DATA FOR THE TASK Start Marker
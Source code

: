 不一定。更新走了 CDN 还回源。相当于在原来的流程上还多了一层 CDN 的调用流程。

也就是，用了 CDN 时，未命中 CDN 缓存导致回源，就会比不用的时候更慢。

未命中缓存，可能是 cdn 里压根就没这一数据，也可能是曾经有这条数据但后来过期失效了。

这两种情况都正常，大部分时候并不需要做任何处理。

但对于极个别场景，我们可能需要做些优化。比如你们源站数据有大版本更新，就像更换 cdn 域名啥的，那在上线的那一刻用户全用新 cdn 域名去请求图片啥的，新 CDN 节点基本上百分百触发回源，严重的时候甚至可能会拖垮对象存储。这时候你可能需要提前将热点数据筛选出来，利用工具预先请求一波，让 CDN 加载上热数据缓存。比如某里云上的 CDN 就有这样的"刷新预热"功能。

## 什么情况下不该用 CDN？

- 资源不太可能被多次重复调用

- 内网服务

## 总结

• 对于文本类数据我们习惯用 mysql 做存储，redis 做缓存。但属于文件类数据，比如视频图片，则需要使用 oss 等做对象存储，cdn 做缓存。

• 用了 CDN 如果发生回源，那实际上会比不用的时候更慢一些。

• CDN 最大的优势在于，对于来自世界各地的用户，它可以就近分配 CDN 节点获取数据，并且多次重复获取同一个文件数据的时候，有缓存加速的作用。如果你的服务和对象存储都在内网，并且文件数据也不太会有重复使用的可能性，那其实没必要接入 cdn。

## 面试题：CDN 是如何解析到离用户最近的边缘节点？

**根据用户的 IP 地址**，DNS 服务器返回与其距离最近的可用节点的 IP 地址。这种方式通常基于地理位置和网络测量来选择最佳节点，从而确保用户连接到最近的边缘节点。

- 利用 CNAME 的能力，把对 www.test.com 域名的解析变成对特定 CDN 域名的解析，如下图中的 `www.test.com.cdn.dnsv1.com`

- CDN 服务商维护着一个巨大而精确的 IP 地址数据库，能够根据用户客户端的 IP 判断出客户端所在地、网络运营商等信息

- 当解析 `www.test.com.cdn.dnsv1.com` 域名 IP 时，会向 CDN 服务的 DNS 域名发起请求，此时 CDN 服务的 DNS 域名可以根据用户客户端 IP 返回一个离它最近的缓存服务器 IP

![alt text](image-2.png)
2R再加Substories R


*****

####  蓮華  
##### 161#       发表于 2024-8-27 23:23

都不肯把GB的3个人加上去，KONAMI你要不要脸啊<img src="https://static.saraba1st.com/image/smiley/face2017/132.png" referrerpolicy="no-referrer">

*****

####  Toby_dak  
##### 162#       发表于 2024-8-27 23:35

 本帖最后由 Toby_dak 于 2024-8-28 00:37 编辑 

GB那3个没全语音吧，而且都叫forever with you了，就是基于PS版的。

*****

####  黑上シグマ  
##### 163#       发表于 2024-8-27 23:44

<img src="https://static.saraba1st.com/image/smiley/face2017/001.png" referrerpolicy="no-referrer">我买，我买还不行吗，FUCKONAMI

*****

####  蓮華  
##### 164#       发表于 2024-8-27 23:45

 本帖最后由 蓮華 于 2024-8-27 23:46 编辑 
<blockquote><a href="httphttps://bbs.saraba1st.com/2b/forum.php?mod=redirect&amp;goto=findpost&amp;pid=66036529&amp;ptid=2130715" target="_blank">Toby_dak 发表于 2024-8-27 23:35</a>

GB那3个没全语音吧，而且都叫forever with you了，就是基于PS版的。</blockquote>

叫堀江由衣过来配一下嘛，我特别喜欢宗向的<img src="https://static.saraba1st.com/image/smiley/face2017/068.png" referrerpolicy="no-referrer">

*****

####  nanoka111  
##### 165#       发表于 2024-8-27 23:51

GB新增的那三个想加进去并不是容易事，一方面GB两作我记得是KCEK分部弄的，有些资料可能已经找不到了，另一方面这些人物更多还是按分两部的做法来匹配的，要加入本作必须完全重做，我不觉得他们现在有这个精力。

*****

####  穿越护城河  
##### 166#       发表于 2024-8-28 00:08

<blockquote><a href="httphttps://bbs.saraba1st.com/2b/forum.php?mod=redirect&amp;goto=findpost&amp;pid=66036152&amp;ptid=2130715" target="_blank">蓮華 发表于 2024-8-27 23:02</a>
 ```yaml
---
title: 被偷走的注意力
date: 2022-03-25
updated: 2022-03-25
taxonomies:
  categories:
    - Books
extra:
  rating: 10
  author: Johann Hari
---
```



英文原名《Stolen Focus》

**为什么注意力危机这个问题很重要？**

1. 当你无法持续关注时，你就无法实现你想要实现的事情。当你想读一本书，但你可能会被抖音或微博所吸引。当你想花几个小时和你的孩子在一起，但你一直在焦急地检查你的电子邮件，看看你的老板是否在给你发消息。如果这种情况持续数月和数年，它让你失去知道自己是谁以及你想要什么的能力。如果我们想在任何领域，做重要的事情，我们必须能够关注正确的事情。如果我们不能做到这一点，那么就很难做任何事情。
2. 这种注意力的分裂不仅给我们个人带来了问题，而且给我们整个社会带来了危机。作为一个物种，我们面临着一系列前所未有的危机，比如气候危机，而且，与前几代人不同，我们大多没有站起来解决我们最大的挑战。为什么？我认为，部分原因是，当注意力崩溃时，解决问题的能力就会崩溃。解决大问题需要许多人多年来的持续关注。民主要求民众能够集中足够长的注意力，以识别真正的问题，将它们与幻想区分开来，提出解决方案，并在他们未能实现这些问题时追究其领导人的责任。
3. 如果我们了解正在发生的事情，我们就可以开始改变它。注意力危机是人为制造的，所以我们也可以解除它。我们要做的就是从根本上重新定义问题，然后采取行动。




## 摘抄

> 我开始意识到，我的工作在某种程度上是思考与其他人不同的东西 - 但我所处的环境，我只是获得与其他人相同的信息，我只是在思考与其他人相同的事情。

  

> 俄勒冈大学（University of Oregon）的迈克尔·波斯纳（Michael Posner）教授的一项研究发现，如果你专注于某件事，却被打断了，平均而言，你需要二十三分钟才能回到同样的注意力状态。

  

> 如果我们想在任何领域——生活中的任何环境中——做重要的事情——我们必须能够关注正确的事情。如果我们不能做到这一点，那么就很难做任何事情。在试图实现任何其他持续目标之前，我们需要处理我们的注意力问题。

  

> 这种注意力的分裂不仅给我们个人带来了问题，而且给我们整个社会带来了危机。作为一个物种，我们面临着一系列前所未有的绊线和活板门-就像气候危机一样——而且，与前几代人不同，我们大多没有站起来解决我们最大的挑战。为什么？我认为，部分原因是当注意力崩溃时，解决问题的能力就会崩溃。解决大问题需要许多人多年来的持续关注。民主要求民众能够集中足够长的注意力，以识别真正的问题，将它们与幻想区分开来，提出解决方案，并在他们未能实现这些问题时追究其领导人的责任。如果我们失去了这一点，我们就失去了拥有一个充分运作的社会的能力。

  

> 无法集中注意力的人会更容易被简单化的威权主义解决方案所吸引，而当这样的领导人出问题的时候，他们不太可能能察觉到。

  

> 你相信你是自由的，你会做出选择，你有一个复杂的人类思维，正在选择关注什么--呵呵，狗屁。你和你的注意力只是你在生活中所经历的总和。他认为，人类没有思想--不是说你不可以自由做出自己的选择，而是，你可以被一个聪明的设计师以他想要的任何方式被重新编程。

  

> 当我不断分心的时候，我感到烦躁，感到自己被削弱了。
DATA FOR THE TASK End Marker
ASSIGNED TASK: Where a line of the entries above holds the word "民主要求民众能够集中足够长的注意力", return that line.

OUTPUT BELOW:
2. 这种注意力的分裂不仅给我们个人带来了问题，而且给我们整个社会带来了危机。作为一个物种，我们面临着一系列前所未有的危机，比如气候危机，而且，与前几代人不同，我们大多没有站起来解决我们最大的挑战。为什么？我认为，部分原因是，当注意力崩溃时，解决问题的能力就会崩溃。解决大问题需要许多人多年来的持续关注。民主要求民众能够集中足够长的注意力，以识别真正的问题，将它们与幻想区分开来，提出解决方案，并在他们未能实现这些问题时追究其领导人的责任。
> 这种注意力的分裂不仅给我们个人带来了问题，而且给我们整个社会带来了危机。作为一个物种，我们面临着一系列前所未有的绊线和活板门-就像气候危机一样——而且，与前几代人不同，我们大多没有站起来解决我们最大的挑战。为什么？我认为，部分原因是当注意力崩溃时，解决问题的能力就会崩溃。解决大问题需要许多人多年来的持续关注。民主要求民众能够集中足够长的注意力，以识别真正的问题，将它们与幻想区分开来，提出解决方案，并在他们未能实现这些问题时追究其领导人的责任。如果我们失去了这一点，我们就失去了拥有一个充分运作的社会的能力。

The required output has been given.